WASHINGTON, D.C. – Last week President Joe Biden made the statement that he was issuing a blanket pardon for all of those who had been convicted of the federal crime of mere marijuana possession. Most major news organizations covered the announcement with absolute glee, but it will not impact a single person currently serving time in federal prison.
“Thousands of people will be impacted by this,” many news journalists reported. However, they were deflecting from what is really happening.
Despite the fact that today’s pot has four times the potency of your grandparents weed, and the inescapable reality that it is indeed a gateway drug, Biden is making a political move that is receiving applause from drug users and non-drug users alike, since everyone seemingly has a family member struggling with addiction.

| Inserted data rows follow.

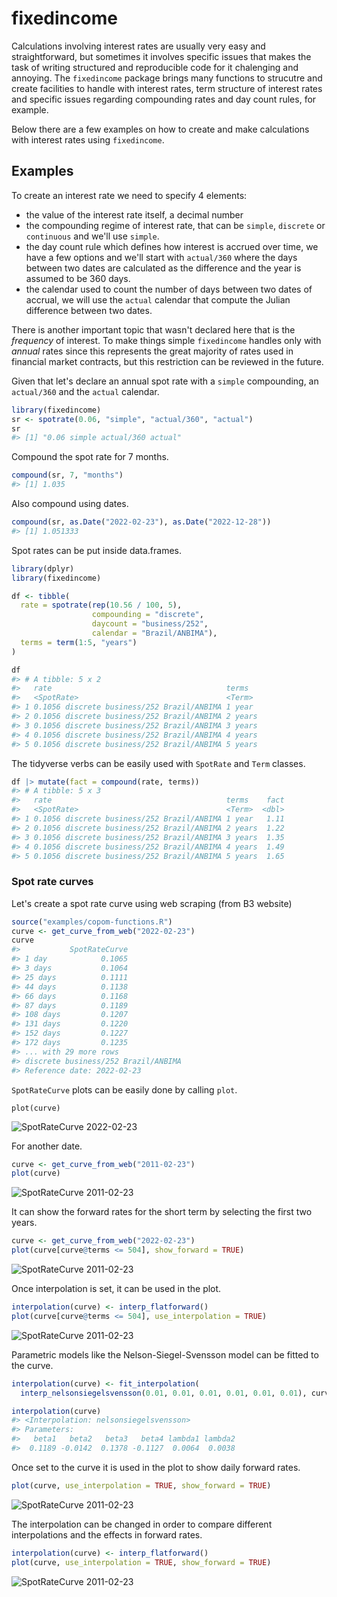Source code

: # fixedincome

Calculations involving interest rates are usually very easy and straightforward,
but sometimes it involves specific issues that makes the task of writing
structured and reproducible code for it chalenging and annoying.
The `fixedincome` package brings many functions to strucutre and create
facilities to handle with interest rates, term structure of interest rates and
specific issues regarding compounding rates and day count rules, for example.

Below there are a few examples on how to create and make calculations with
interest rates using `fixedincome`.

## Examples

To create an interest rate we need to specify 4 elements:

- the value of the interest rate itself, a decimal number
- the compounding regime of interest rate, that can be `simple`, `discrete` or
`continuous` and we'll use `simple`.
- the day count rule which defines how interest is accrued over time, we have a
few options and we'll start with `actual/360` where the days between two dates
are calculated as the difference and the year is assumed to be 360 days.
- the calendar used to count the number of days between two dates of accrual,
we will use the `actual` calendar that compute the Julian difference between
two dates.

There is another important topic that wasn't declared here that is the
*frequency* of interest.
To make things simple `fixedincome` handles only with *annual* rates since this
represents the great majority of rates used in financial market contracts, but
this restriction can be reviewed in the future.

Given that let's declare an annual spot rate with a `simple` compounding, an
`actual/360` and the `actual` calendar.

```r
library(fixedincome)
sr <- spotrate(0.06, "simple", "actual/360", "actual")
sr
#> [1] "0.06 simple actual/360 actual"
```

Compound the spot rate for 7 months.

```r
compound(sr, 7, "months")
#> [1] 1.035
```

Also compound using dates.

``` r
compound(sr, as.Date("2022-02-23"), as.Date("2022-12-28"))
#> [1] 1.051333
```

Spot rates can be put inside data.frames.

```r
library(dplyr)
library(fixedincome)

df <- tibble(
  rate = spotrate(rep(10.56 / 100, 5),
                  compounding = "discrete",
                  daycount = "business/252",
                  calendar = "Brazil/ANBIMA"),
  terms = term(1:5, "years")
)

df
#> # A tibble: 5 x 2
#>   rate                                       terms  
#>   <SpotRate>                                 <Term> 
#> 1 0.1056 discrete business/252 Brazil/ANBIMA 1 year 
#> 2 0.1056 discrete business/252 Brazil/ANBIMA 2 years
#> 3 0.1056 discrete business/252 Brazil/ANBIMA 3 years
#> 4 0.1056 discrete business/252 Brazil/ANBIMA 4 years
#> 5 0.1056 discrete business/252 Brazil/ANBIMA 5 years
```

The tidyverse verbs can be easily used with `SpotRate` and `Term` classes.

```r
df |> mutate(fact = compound(rate, terms))
#> # A tibble: 5 x 3
#>   rate                                       terms    fact
#>   <SpotRate>                                 <Term>  <dbl>
#> 1 0.1056 discrete business/252 Brazil/ANBIMA 1 year   1.11
#> 2 0.1056 discrete business/252 Brazil/ANBIMA 2 years  1.22
#> 3 0.1056 discrete business/252 Brazil/ANBIMA 3 years  1.35
#> 4 0.1056 discrete business/252 Brazil/ANBIMA 4 years  1.49
#> 5 0.1056 discrete business/252 Brazil/ANBIMA 5 years  1.65
```

### Spot rate curves

Let's create a spot rate curve using web scraping (from B3 website)

```r
source("examples/copom-functions.R")
curve <- get_curve_from_web("2022-02-23")
curve
#>           SpotRateCurve
#> 1 day            0.1065
#> 3 days           0.1064
#> 25 days          0.1111
#> 44 days          0.1138
#> 66 days          0.1168
#> 87 days          0.1189
#> 108 days         0.1207
#> 131 days         0.1220
#> 152 days         0.1227
#> 172 days         0.1235
#> ... with 29 more rows
#> discrete business/252 Brazil/ANBIMA
#> Reference date: 2022-02-23
```

`SpotRateCurve` plots can be easily done by calling `plot`.

```{r}
plot(curve)
```
![SpotRateCurve 2022-02-23](Rplot02.png "Spot Rate Curve")

For another date.

```r
curve <- get_curve_from_web("2011-02-23")
plot(curve)
```
![SpotRateCurve 2011-02-23](Rplot03.png "Spot Rate Curve")

It can show the forward rates for the short term by selecting the first two years.

```r
curve <- get_curve_from_web("2022-02-23")
plot(curve[curve@terms <= 504], show_forward = TRUE)
```

![SpotRateCurve 2011-02-23](Rplot07.png "Spot Rate Curve and Forward Curve")

Once interpolation is set, it can be used in the plot.

```r
interpolation(curve) <- interp_flatforward()
plot(curve[curve@terms <= 504], use_interpolation = TRUE)
```

![SpotRateCurve 2011-02-23](Rplot08.png "Spot Rate Curve with FlatForward Interpolation")

Parametric models like the Nelson-Siegel-Svensson model can be fitted to the curve.

```r
interpolation(curve) <- fit_interpolation(
  interp_nelsonsiegelsvensson(0.01, 0.01, 0.01, 0.01, 0.01, 0.01), curve)

interpolation(curve)
#> <Interpolation: nelsonsiegelsvensson> 
#> Parameters:
#>   beta1   beta2   beta3   beta4 lambda1 lambda2 
#>  0.1189 -0.0142  0.1378 -0.1127  0.0064  0.0038 
```

Once set to the curve it is used in the plot to show daily forward rates.

```r
plot(curve, use_interpolation = TRUE, show_forward = TRUE)
```

![SpotRateCurve 2011-02-23](Rplot4.png "Spot Rate Curve with Nelson-Siegel-Svensson Interpolation")

The interpolation can be changed in order to compare different interpolations
and the effects in forward rates.

```r
interpolation(curve) <- interp_flatforward()
plot(curve, use_interpolation = TRUE, show_forward = TRUE)
```

![SpotRateCurve 2011-02-23](Rplot09.png "Spot Rate Curve with FlatForward Interpolation")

So even though America is currently experiencing 275 overdose deaths EVERY DAY, according to CDC figures, Law Officer previously reported, and drug psychosis is conjoined with our current mental health crises, Biden feels the urgent need to announce a widespread pardon for simple marijuana users.
Law Officer’s managing editor Jim McNeff goes back to early 80s in law enforcement. He also worked undercover narcotics for 10 years during his nearly 30 years of active duty.

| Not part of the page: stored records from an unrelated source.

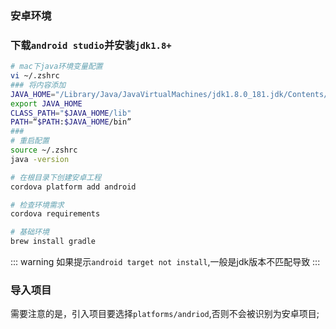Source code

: ### 安卓环境
### 下载`android studio`并安装`jdk1.8+`
```bash
# mac下java环境变量配置
vi ~/.zshrc
### 将内容添加
JAVA_HOME="/Library/Java/JavaVirtualMachines/jdk1.8.0_181.jdk/Contents/Home"
export JAVA_HOME
CLASS_PATH="$JAVA_HOME/lib"
PATH=“$PATH:$JAVA_HOME/bin”
###
# 重启配置
source ~/.zshrc
java -version
```
``` bash
# 在根目录下创建安卓工程
cordova platform add android

# 检查环境需求
cordova requirements

# 基础环境
brew install gradle
```
::: warning
如果提示`android target not install`,一般是jdk版本不匹配导致
:::

### 导入项目
需要注意的是，引入项目要选择`platforms/andriod`,否则不会被识别为安卓项目;
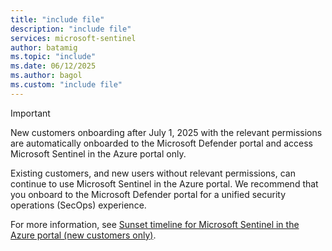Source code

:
 ```yaml
---
title: "include file" 
description: "include file" 
services: microsoft-sentinel
author: batamig
ms.topic: "include"
ms.date: 06/12/2025
ms.author: bagol
ms.custom: "include file"
---
```


> [!IMPORTANT]
>New customers onboarding after July 1, 2025 with the relevant permissions are automatically onboarded to the Microsoft Defender portal and access Microsoft Sentinel in the Azure portal only.
>
>Existing customers, and new users without relevant permissions, can continue to use Microsoft Sentinel in the Azure portal. We recommend that you onboard to the Microsoft Defender portal for a unified security operations (SecOps) experience. 
>
>For more information, see [Sunset timeline for Microsoft Sentinel in the Azure portal (new customers only)](../microsoft-sentinel-defender-portal.md#sunset-timeline-for-microsoft-sentinel-in-the-azure-portal-new-customers-only).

“When I began my career in law enforcement, simple possession of marijuana was nothing more than a ticket in my jurisdiction. By the time I retired, all you needed was a doctor’s recommendation letter and you could possess it without fear of a ticket. If you were too stoned to obtain or carry a recommendation letter with you, it was a $50 fine, but it was not a bookable offense, never was in my city during my tenure,” McNeff said. “I worked street level drug dealers and major cases with a state task force, and not once in nearly 30 years did I ever see a person booked for the federal crime of simple marijuana possession. … Now armed robbery with weed in your pocket, that is another story. But everyone keeps talking about mere marijuana possession.”
Therefore, he wondered who were all of these people in federal custody being pardoned.

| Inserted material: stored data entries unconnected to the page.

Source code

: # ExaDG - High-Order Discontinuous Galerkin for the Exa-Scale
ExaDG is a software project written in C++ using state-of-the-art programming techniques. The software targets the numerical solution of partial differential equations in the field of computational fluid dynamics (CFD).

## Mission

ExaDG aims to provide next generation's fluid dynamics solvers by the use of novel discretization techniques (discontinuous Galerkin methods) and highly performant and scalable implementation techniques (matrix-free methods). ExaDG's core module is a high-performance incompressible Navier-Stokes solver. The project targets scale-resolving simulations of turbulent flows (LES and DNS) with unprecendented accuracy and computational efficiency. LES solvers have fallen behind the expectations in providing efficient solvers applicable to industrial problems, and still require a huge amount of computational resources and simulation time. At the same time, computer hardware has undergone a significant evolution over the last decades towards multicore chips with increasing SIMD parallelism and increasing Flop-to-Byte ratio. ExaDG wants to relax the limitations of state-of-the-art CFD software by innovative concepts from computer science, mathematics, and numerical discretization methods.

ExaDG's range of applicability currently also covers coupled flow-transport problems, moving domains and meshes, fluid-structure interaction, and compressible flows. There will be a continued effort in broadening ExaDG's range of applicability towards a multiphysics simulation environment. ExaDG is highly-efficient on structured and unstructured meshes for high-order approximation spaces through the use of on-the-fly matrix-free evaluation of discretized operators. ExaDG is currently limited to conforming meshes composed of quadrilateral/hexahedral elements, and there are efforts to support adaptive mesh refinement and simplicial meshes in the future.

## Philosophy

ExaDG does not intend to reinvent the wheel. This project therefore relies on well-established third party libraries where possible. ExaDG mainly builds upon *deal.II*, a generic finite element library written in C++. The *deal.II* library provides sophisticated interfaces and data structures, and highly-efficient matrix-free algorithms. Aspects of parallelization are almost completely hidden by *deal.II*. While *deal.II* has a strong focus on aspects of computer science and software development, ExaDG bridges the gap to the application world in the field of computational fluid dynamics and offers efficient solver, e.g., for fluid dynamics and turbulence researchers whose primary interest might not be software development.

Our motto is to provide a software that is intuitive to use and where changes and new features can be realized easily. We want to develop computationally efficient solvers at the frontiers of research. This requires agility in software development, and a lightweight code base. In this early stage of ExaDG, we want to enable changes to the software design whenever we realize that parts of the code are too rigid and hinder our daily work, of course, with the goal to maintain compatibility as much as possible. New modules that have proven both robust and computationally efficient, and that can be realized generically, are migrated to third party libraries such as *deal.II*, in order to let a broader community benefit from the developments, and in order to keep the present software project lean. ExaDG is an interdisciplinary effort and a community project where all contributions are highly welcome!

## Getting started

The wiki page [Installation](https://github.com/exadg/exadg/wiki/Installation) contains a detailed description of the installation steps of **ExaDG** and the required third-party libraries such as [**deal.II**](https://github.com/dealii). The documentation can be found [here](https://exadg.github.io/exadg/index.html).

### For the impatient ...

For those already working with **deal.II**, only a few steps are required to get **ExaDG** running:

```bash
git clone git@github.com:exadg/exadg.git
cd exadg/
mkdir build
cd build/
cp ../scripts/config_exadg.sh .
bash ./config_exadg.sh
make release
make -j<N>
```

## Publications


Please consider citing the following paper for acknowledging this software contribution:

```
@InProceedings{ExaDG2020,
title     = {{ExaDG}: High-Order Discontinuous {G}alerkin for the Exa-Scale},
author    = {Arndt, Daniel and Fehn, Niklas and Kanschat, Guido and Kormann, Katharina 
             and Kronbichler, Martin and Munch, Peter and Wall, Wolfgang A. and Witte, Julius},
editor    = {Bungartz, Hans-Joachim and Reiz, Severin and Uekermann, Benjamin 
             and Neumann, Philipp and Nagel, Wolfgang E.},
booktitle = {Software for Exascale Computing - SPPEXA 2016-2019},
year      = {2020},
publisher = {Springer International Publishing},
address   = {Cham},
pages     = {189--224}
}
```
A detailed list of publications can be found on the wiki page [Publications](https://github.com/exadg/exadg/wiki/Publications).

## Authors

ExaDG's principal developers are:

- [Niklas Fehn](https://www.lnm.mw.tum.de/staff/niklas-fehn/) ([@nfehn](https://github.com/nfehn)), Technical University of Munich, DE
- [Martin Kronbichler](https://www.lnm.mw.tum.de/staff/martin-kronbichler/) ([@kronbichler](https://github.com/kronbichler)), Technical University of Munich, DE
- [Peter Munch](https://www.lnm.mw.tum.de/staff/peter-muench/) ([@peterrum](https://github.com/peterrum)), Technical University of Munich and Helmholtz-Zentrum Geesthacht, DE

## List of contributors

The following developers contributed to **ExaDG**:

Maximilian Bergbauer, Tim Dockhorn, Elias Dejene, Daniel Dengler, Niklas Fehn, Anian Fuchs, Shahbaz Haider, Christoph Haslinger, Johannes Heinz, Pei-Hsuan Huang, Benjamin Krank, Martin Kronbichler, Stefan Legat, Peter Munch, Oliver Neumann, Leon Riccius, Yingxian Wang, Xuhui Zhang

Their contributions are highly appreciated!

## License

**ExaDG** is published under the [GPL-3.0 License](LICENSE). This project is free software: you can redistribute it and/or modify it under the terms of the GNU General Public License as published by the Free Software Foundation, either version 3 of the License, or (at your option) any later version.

The answer is 0, as in ZERO, nil, nada, none! There is not a single person in federal prison for the singular crime of mere marijuana possession getting pardoned.
Sadly, we didn’t receive this figure from any of the major news organizations. We heard it from a political commentator who address news with a Christian worldview, Dr. Albert Mohler, who is also president of the Southern Baptist Theological Seminary in Louisville, Kentucky.
On his Monday podcast, called The Briefing, Mohler said, “The president announced this massively important pardon of all persons who are convicted of the simple crime of marijuana possession at the federal level and are currently serving time in federal prison systems. That would amount to how many people? Well, I ask you to imagine the enormity of this number. The number of persons who will be released because of this presidential pardon is exactly zero.”
Continuing, Mohler expressed a statement that is consistent with our own expertise, “The reason why that number is zero is because, according to most legal authorities, there are absolutely no persons currently serving any time in a federal prison because of the simple singular charge of marijuana possession.”
Finally, we found another source reporting this truth. U.S. News wrote, “Biden’s pardons announced Oct. 6 affect about 6,500 people convicted of cannabis possession at the federal level. None remain in prison.”
Returning to Mohler’s commentary, he answers the rhetorical question, “Why would the President do this?”
“Well, let’s just state the obvious,” Mohler said. “Midterm elections are coming up. The President and his party are very much on the line, and this is the kind of thing you might well expect a Democratic president to do with the clock running out before the midterm elections. And the President, let’s just state clearly, has a lot at stake in these midterm elections. Frankly, we all do. But nonetheless, this is a largely political act, and the President knew it was a political act because he knew he wasn’t actually springing anyone from any prison. The larger part of what the President did was basically to add momentum towards the acceptability of marijuana, the normalization of marijuana.”
As he concluded his thoughts for the day, Mohler said, “And remember that as a result of the President’s pardon, exactly zero people will be released from federal prisons. A far larger number of people may have their criminal records changed or expunged at some level, but exactly how that works is not yet clear, not at all. The bigger issue is political, and the political momentum is clearly towards the legalization and normalization of marijuana.”